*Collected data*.
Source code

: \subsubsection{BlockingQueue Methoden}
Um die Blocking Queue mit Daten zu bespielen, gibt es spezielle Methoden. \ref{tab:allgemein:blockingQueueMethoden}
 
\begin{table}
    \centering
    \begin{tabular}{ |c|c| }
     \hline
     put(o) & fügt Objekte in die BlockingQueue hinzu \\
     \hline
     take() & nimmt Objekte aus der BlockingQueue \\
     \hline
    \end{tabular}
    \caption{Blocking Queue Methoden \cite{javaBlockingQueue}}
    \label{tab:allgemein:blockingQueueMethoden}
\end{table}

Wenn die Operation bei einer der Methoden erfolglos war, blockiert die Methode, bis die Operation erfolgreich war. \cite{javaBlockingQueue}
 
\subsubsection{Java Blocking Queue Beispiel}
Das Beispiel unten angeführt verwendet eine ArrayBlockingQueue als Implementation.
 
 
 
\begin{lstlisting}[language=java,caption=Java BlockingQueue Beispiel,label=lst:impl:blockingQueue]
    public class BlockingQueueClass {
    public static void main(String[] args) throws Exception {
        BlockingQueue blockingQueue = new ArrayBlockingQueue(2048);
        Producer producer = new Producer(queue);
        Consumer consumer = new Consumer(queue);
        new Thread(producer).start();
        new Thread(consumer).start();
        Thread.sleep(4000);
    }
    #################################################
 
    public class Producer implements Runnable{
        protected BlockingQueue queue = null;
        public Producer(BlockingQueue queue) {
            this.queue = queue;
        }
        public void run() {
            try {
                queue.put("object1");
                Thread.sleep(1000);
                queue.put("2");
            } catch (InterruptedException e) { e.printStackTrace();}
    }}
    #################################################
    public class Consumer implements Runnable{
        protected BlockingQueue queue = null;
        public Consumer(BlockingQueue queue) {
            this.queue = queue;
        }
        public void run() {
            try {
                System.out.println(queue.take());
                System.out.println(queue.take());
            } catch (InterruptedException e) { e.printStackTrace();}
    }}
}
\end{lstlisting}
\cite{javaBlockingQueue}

*Requirement*.
Lines from the entries that contain the string "subsubsection" are what must be copied.

*Solved exercise*.
: \subsubsection{BlockingQueue Methoden}
\subsubsection{Java Blocking Queue Beispiel}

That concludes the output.